Get California’s Government Working Again
The next Governor must be ready to stand against the crowd to lead a broken legislature out of a morass of poisonous partisanship. It will take old fashioned hard work, patience, and a keen understanding of the process.
I have a deep knowledge about how government functions and how politicians operate. I have seen it as a governor, as a mayor, and as Attorney General. I know how to get budgets done-balanced and on time. I have learned first-hand how stupid state regulations can stop jobs and development in cities like Oakland; and how ridiculous jurisdictional squabbles and endless rules delay the construction of new transmission lines to bring solar energy to our cities. I know how to break political log jams, both in cities and at the State Capital.

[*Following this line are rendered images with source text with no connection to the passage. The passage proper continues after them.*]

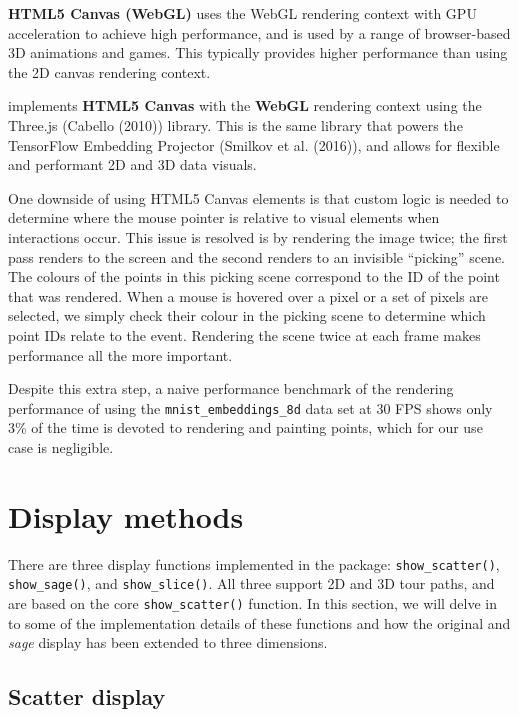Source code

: \textbf{HTML5 Canvas (WebGL)} uses the WebGL rendering context with GPU acceleration to achieve high performance, and is used by a range of browser-based 3D animations and games. This typically provides higher performance than using the 2D canvas rendering context.

 implements \textbf{HTML5 Canvas} with the \textbf{WebGL} rendering context using the Three.js (Cabello (2010)) library. This is the same library that powers the TensorFlow Embedding Projector (Smilkov et al. (2016)), and allows for flexible and performant 2D and 3D data visuals.

One downside of using HTML5 Canvas elements is that custom logic is needed to determine where the mouse pointer is relative to visual elements when interactions occur. This issue is resolved is by rendering the image twice; the first pass renders to the screen and the second renders to an invisible ``picking'' scene. The colours of the points in this picking scene correspond to the ID of the point that was rendered. When a mouse is hovered over a pixel or a set of pixels are selected, we simply check their colour in the picking scene to determine which point IDs relate to the event. Rendering the scene twice at each frame makes performance all the more important.

Despite this extra step, a naive performance benchmark of the rendering performance of  using the \texttt{mnist\_embeddings\_8d} data set at 30 FPS shows only 3\% of the time is devoted to rendering and painting points, which for our use case is negligible.

\hypertarget{display-methods-1}{%
\section{Display methods}\label{display-methods-1}}

There are three display functions implemented in the  package: \texttt{show\_scatter()}, \texttt{show\_sage()}, and \texttt{show\_slice()}. All three support 2D and 3D tour paths, and are based on the core \texttt{show\_scatter()} function. In this section, we will delve in to some of the implementation details of these functions and how the original and \emph{sage} display has been extended to three dimensions.

\hypertarget{scatter-display}{%
\subsection{Scatter display}\label{scatter-display}}

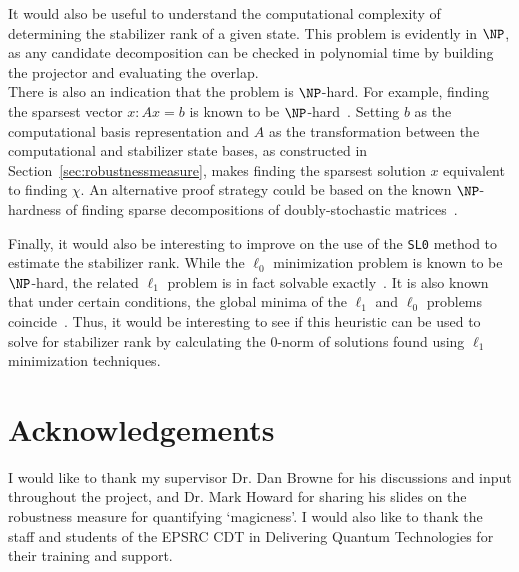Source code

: \documentclass{standalone}
\begin{document}
\par
It would also be useful to understand the computational complexity of determining the stabilizer rank of a given state. This problem is evidently in $\NP$, as any candidate decomposition can be checked in polynomial time by building the projector and evaluating the overlap. \\
There is also an indication that the problem is $\NP$-hard. For example, finding the sparsest vector $x:Ax=b$ is known to be $\NP$-hard~\cite{ge2011note}. Setting $b$ as the computational basis representation and $A$ as the transformation between the computational and stabilizer state bases, as constructed in Section~\ref{sec:robustnessmeasure}, makes finding the sparsest solution $x$ equivalent to finding $\chi$. An alternative proof strategy could be based on the known $\NP$-hardness of finding sparse decompositions of doubly-stochastic matrices~\cite{Dufosse2016}.
\par
Finally, it would also be interesting to improve on the use of the \texttt{SL0} method to estimate the stabilizer rank. While the $\ell_{0}$ minimization problem is known to be $\NP$-hard, the related $\ell_{1}$ problem is in fact solvable exactly~\cite{Howard2016}. It is also known that under certain conditions, the global minima of the $\ell_{1}$ and $\ell_{0}$ problems coincide~\cite{Sawada2005}. Thus, it would be interesting to see if this heuristic can be used to solve for stabilizer rank by calculating the $0$-norm of solutions found using $\ell_{1}$ minimization techniques. 

\section*{Acknowledgements}
I would like to thank my supervisor Dr. Dan Browne for his discussions and input throughout the project, and Dr. Mark Howard for sharing his slides on the robustness measure for quantifying `magicness'. I would also like to thank the staff and students of the EPSRC CDT in Delivering Quantum Technologies for their training and support. 

\ifstandalone 

\fi
\end{document}
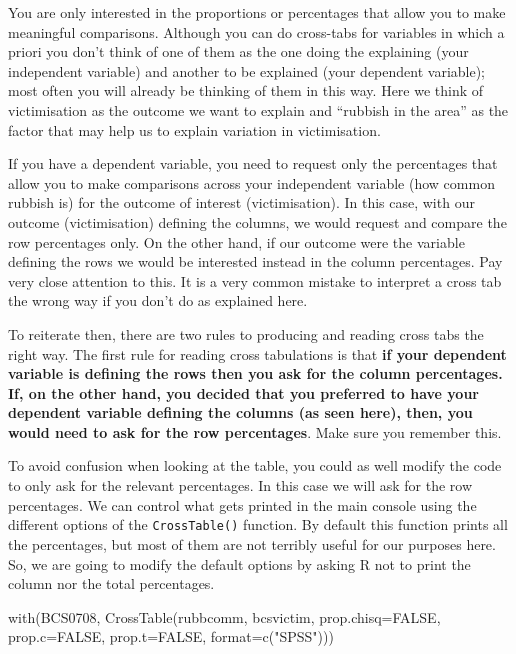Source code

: \documentclass[
]{book}
\newenvironment{Shaded}{\begin{snugshade}}{\end{snugshade}}
\newcommand{\AttributeTok}[1]{\textcolor[rgb]{0.77,0.63,0.00}{#1}}
\newcommand{\ConstantTok}[1]{\textcolor[rgb]{0.00,0.00,0.00}{#1}}
\newcommand{\FunctionTok}[1]{\textcolor[rgb]{0.00,0.00,0.00}{#1}}
\newcommand{\NormalTok}[1]{#1}
\newcommand{\StringTok}[1]{\textcolor[rgb]{0.31,0.60,0.02}{#1}}
\begin{document}
You are only interested in the proportions or percentages that allow you to make meaningful comparisons. Although you can do cross-tabs for variables in which a priori you don't think of one of them as the one doing the explaining (your independent variable) and another to be explained (your dependent variable); most often you will already be thinking of them in this way. Here we think of victimisation as the outcome we want to explain and ``rubbish in the area'' as the factor that may help us to explain variation in victimisation.

If you have a dependent variable, you need to request only the percentages that allow you to make comparisons across your independent variable (how common rubbish is) for the outcome of interest (victimisation). In this case, with our outcome (victimisation) defining the columns, we would request and compare the row percentages only. On the other hand, if our outcome were the variable defining the rows we would be interested instead in the column percentages. Pay very close attention to this. It is a very common mistake to interpret a cross tab the wrong way if you don't do as explained here.

To reiterate then, there are two rules to producing and reading cross tabs the right way. The first rule for reading cross tabulations is that \textbf{if your dependent variable is defining the rows then you ask for the column percentages. If, on the other hand, you decided that you preferred to have your dependent variable defining the columns (as seen here), then, you would need to ask for the row percentages}. Make sure you remember this.

To avoid confusion when looking at the table, you could as well modify the code to only ask for the relevant percentages. In this case we will ask for the row percentages. We can control what gets printed in the main console using the different options of the \texttt{CrossTable()} function. By default this function prints all the percentages, but most of them are not terribly useful for our purposes here. So, we are going to modify the default options by asking R not to print the column nor the total percentages.

\begin{Shaded}
\begin{Highlighting}[]
\FunctionTok{with}\NormalTok{(BCS0708, }\FunctionTok{CrossTable}\NormalTok{(rubbcomm, bcsvictim, }\AttributeTok{prop.chisq=}\ConstantTok{FALSE}\NormalTok{, }\AttributeTok{prop.c=}\ConstantTok{FALSE}\NormalTok{, }\AttributeTok{prop.t=}\ConstantTok{FALSE}\NormalTok{, }\AttributeTok{format=}\FunctionTok{c}\NormalTok{(}\StringTok{"SPSS"}\NormalTok{)))}
\end{Highlighting}
\end{Shaded}
\end{document}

As Governor, I will ensure that money is spent carefully and that state government is operated as efficiently as possible. I have always taken a no nonsense and frugal approach to taxpayers' money.

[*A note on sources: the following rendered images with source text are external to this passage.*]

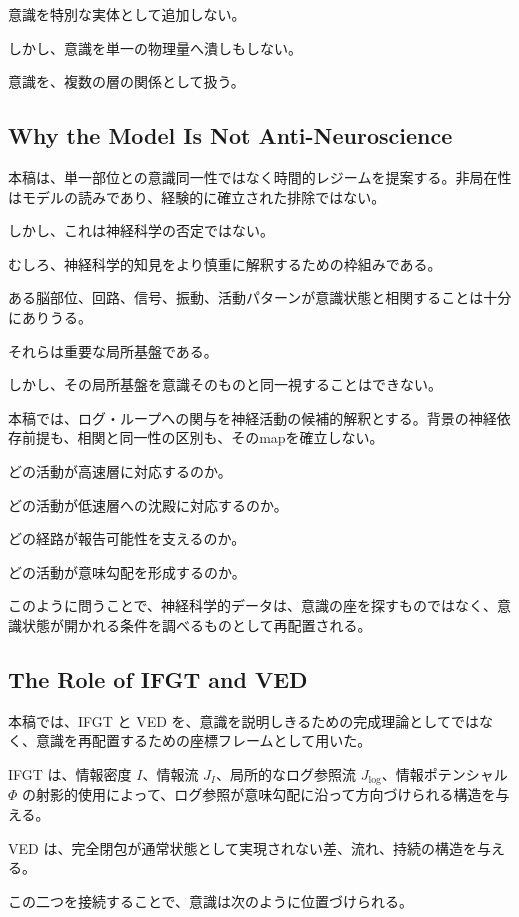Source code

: 意識を特別な実体として追加しない。

しかし、意識を単一の物理量へ潰しもしない。

意識を、複数の層の関係として扱う。

\subsection{Why the Model Is Not Anti-Neuroscience}

本稿は、単一部位との意識同一性ではなく時間的レジームを提案する。非局在性はモデルの読みであり、経験的に確立された排除ではない。

しかし、これは神経科学の否定ではない。

むしろ、神経科学的知見をより慎重に解釈するための枠組みである。

ある脳部位、回路、信号、振動、活動パターンが意識状態と相関することは十分にありうる。

それらは重要な局所基盤である。

しかし、その局所基盤を意識そのものと同一視することはできない。

本稿では、ログ・ループへの関与を神経活動の候補的解釈とする。背景の神経依存前提も、相関と同一性の区別も、そのmapを確立しない。

どの活動が高速層に対応するのか。

どの活動が低速層への沈殿に対応するのか。

どの経路が報告可能性を支えるのか。

どの活動が意味勾配を形成するのか。

このように問うことで、神経科学的データは、意識の座を探すものではなく、意識状態が開かれる条件を調べるものとして再配置される。

\subsection{The Role of IFGT and VED}

本稿では、IFGT と VED を、意識を説明しきるための完成理論としてではなく、意識を再配置するための座標フレームとして用いた。

IFGT は、情報密度 $I$、情報流 $J_I$、局所的なログ参照流 $J_{\log}$、情報ポテンシャル $\Phi$ の射影的使用によって、ログ参照が意味勾配に沿って方向づけられる構造を与える。

VED は、完全閉包が通常状態として実現されない差、流れ、持続の構造を与える。

この二つを接続することで、意識は次のように位置づけられる。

I have a long and well deserved reputation for being cheap. The American Conservative once said I was "much more of a fiscal conservative than Governor Reagan." My philosophy has always been one of frugality and living within our means.

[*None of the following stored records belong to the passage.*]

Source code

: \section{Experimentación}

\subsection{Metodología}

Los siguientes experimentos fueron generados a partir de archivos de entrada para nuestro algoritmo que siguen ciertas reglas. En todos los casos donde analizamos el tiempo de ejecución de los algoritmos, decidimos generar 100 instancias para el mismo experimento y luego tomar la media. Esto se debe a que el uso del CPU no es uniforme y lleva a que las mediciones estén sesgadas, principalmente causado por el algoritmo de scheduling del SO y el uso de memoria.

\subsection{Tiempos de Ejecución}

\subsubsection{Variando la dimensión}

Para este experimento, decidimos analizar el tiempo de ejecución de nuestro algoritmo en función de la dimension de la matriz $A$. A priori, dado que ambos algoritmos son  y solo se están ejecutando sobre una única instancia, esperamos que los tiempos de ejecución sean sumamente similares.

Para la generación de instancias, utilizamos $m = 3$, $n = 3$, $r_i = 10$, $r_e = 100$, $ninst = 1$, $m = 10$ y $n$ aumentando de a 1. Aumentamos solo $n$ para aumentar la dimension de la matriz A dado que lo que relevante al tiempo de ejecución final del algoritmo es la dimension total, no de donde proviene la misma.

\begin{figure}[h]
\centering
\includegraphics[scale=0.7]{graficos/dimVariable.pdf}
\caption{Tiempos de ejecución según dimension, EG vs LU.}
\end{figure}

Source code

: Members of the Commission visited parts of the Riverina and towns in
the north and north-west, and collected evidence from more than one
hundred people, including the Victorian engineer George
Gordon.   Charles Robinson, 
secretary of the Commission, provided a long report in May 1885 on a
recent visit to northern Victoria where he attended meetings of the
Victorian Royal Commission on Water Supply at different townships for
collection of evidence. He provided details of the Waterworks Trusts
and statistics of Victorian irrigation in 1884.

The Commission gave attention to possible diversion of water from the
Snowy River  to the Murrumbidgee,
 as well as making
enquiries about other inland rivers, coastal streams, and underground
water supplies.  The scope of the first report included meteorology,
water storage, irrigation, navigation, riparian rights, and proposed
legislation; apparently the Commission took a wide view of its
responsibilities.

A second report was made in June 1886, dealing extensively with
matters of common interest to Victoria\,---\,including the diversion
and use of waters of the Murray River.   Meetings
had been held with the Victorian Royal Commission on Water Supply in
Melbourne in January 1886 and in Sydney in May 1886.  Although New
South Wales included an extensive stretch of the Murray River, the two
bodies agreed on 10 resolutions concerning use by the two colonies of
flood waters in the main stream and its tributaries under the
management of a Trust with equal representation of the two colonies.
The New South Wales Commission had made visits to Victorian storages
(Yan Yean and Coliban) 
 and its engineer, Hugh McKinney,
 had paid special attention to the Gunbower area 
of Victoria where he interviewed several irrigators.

As Governor, I approved tax cuts that saved Californians billions in just eight years. Relative to growth in the state's economy, state government grew by a smaller percentage than under any other governor. I am the only governor to veto pay raises for state employees (I did so twice) and I even rejected my own pay raise. I was also the first California governor to propose pension reforms and a two-tiered pension system that reduced pension costs to the state for new employees. During my tenure, California built up a $5 billion rainy day fund which was crucial to preserving funding for schools, police and fire services after the voters in 1978 cut local property taxes by two-thirds.
As Mayor of Oakland, I consolidated departments, cut red tape that was blocking needed development and ran a mayor's office with a fraction of the employees that other mayors required.
As Attorney General, I have significantly reduced the Department of Justice ("DOJ") expenditures, returning more than $296 million in budget savings to the state general fund. I eliminated 800 positions, folded ten divisions into four and cut the operating budget of the Attorney General's office by nearly 10%, and significantly reduced operational expenses, including travel and overtime costs. If this year's proposed DOJ budget is adopted, the last time the DOJ will have operated with an equally lean General fund allocation was over a decade ago, in fiscal year 1997-98.